2. Limit Your Topic: You have very little time and resources. You will only be able to study an extremely small collection of events. You must, therefore, limit your experiment to one or two specific events. "I will study the effect of nitrate bearing acid rain on a brick."
3. Study, Observe and Gather: Read about your limited topic. Observe related events. Gather existing information concerning your limited topic. Look for unexplained or unexpected events or results. Also, you might need to learn something about the field of mathematics known and statistics.
4. Generalize: Organize what you know about your topic. Make lists of known causes for specific events. Describe what generally happens when you observe related events.
5. Theorize, Form a Question and Predict: Write a sentence that predicts what will happen if you do your experiment.
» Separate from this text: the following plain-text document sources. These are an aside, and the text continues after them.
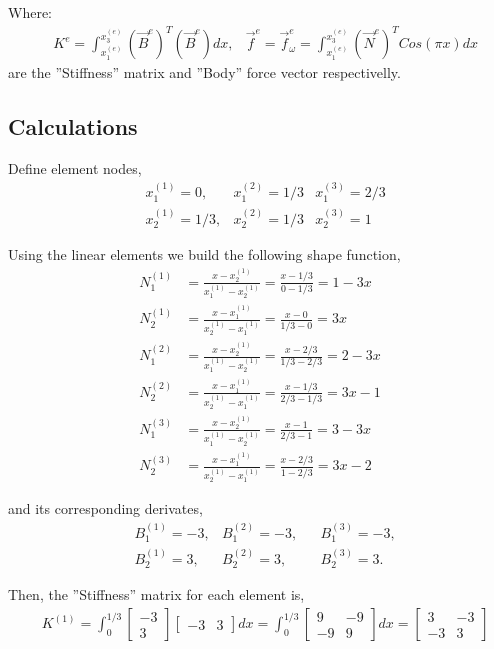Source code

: \documentclass[a4paper]{memoir}
\begin{document}
Where:
\begin{align*}
	& K^e = \int_{x_1^{(e)}}^{x_3^{(e)}} (\vec{B}^e)^T (\vec{B}^e) dx, & \vec{f}^e = \vec{f}_\omega^e = \int_{x_1^{(e)}}^{x_3^{(e)}} (\vec{N}^e)^T Cos(\pi x) dx
\end{align*}
are the ''Stiffness'' matrix and ''Body'' force vector respectivelly.

\subsection{Calculations}
Define element nodes,
\begin{align*}
	&x_1^{(1)} = 0, &x_1^{(2)} = 1/3 &x_1^{(3)} = 2/3 \\
	&x_2^{(1)} = 1/3, &x_2^{(2)} = 1/3 &x_2^{(3)} = 1 
\end{align*}

Using the linear elements we build the following shape function,
\begin{align*}
	N_1^{(1)} &= \frac{x-x_2^{(1)}}{x_1^{(1)}-x_2^{(1)}} = \frac{x-1/3}{0-1/3} = 1-3x \\
	N_2^{(1)} &= \frac{x-x_1^{(1)}}{x_2^{(1)}-x_1^{(1)}} = \frac{x-0}{1/3-0} = 3x \\
	N_1^{(2)} &= \frac{x-x_2^{(1)}}{x_1^{(1)}-x_2^{(1)}} = \frac{x-2/3}{1/3-2/3} = 2-3x \\
	N_2^{(2)} &= \frac{x-x_1^{(1)}}{x_2^{(1)}-x_1^{(1)}} = \frac{x-1/3}{2/3-1/3} = 3x-1 \\ 
	N_1^{(3)} &= \frac{x-x_2^{(1)}}{x_1^{(1)}-x_2^{(1)}} = \frac{x-1}{2/3-1} = 3-3x \\
	N_2^{(3)} &= \frac{x-x_1^{(1)}}{x_2^{(1)}-x_1^{(1)}} = \frac{x-2/3}{1-2/3} = 3x-2
\end{align*}

and its corresponding derivates,
\begin{align*}
	&B_1^{(1)} = -3, 	&B_1^{(2)} = -3,&	&B_1^{(3)} = -3, \\
	&B_2^{(1)} = 3,		&B_2^{(2)} = 3,&	&B_2^{(3)} = 3.
\end{align*}

Then, the ''Stiffness'' matrix for each element is,
\begin{align*}
	& K^{(1)} = \int_0^{1/3} 
	\begin{bmatrix}
		-3 \\
		3
	\end{bmatrix}
	\begin{bmatrix}
		-3 & 3 
	\end{bmatrix}
	dx = \int_0^{1/3} 
	\begin{bmatrix}
		 9 & -9 \\
		-9 &  9
	\end{bmatrix}
	dx = 
	\begin{bmatrix}
		 3 & -3 \\
		-3 &  3
	\end{bmatrix}	
\end{align*}
\end{document}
This statement is called a "theory". Your theory must agree with observations already studied. From your theory put together the exact question that you want to answer with your experiment. State what you think would happen if some of the causes of your event were changed. Causes that can change are called "variables". Some variables are turned on or off like a light switch, others change in size like the temperature setting of an oven.
6. Experiment: Design, and do, a series of experiments. You must design each experiment so you can observe the results if one and only one variable is changed. By changing just one variable, you can determine that variable's effect on your chosen event. To see the real effect, you may need to change the size of a single variable several times. Be sure to include one or more experiments when none of the variables are changed on purpose. This is called the "control experiment". The control is very important. It shows the normal results from your experiment if you don't try to change anything. Be careful, you may be able to keep many variables from changing, but some you usually can't do anything about. Some variables you have control over are room temperature, time of day, how far you stretch a spring, relative humidity and how hungry your human or animal subject is. Some variables that you can't do anything about are atmospheric pressure, how bright the sunshine is, the mood skill, reflexes or previous dietary habits of yourself and/or subjects.
7. Examine Your Result: Did your experiments give you the expected results? Why or why not? Be very honest! Reexamine your experiments. Was more than one variable changed at one time? Was your experiment done with the exact same steps each time? Are there other causes that you had not considered or observed? Were there errors in your observations? How large were the errors? If your physical skills were involved, how much better did you get at doing your job with each repeat? Remember that understanding errors and reporting that a suspected variable did not change the results can be valuable information.
8. Draw Conclusions: What variables are important? Was your theory correct? Did you collect the proper data? Did you collect enough data? Does more work need to be done or is your experiment finished? If your theory didn't predict the correct results, yet all your errors are explained, you must return to steps C, D, and E.